**About this task:**
Report how many lines in the listing below include the string "such", and write nothing more.

Material provided below:

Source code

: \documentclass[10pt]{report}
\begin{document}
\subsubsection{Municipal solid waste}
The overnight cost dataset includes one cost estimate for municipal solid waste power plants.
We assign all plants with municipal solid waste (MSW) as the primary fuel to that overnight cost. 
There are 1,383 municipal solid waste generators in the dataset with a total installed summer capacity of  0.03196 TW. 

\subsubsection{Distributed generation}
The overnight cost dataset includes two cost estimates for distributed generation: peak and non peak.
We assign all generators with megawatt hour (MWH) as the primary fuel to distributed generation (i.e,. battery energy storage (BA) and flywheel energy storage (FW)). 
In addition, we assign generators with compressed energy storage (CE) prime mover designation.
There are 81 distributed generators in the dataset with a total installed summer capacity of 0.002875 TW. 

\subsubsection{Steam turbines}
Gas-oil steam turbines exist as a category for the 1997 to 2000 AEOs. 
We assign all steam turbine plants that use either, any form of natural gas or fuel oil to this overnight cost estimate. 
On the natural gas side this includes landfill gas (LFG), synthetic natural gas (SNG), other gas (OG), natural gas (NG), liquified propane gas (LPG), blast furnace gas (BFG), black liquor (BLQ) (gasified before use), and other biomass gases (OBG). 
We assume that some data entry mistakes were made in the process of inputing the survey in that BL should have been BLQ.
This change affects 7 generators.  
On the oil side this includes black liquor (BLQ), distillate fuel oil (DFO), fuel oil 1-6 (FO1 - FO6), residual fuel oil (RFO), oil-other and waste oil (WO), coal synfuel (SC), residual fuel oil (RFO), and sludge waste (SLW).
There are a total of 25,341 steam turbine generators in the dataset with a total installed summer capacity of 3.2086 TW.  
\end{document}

End of Material provided.
Material provided below:

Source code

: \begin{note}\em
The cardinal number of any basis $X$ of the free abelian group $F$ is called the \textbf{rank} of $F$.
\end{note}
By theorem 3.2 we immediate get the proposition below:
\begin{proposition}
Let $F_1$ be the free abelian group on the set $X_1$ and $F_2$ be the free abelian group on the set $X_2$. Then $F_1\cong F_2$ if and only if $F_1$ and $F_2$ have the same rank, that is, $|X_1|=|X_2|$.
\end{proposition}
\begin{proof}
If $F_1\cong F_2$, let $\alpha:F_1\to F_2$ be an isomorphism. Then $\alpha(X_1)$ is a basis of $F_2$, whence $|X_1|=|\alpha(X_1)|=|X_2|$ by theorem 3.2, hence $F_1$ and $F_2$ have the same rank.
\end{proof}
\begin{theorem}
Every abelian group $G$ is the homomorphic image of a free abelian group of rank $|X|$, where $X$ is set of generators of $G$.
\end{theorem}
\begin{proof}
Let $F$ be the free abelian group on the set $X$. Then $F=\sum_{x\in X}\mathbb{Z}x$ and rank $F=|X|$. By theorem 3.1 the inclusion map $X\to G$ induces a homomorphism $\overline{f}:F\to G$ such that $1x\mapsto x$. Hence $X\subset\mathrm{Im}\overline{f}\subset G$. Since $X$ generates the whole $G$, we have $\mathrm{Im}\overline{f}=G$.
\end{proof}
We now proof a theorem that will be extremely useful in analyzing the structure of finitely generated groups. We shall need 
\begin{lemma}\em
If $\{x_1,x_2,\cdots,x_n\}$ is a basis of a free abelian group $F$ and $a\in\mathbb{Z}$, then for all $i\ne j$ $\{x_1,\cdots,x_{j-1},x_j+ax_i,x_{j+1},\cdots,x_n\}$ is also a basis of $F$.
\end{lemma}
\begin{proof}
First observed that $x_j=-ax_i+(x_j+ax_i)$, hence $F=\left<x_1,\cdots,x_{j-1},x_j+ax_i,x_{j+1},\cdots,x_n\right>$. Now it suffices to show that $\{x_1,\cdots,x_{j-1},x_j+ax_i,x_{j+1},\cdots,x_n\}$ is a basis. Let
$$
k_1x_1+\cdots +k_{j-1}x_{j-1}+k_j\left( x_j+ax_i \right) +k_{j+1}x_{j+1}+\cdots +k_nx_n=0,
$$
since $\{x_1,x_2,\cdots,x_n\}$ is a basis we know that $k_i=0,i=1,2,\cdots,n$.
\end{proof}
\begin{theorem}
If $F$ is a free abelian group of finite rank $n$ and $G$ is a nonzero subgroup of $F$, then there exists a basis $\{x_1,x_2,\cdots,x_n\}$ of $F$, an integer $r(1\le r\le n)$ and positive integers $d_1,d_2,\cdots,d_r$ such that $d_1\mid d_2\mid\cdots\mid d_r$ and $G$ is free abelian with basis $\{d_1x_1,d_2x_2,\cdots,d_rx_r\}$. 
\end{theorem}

End of Material provided.

**Result of the task:**
2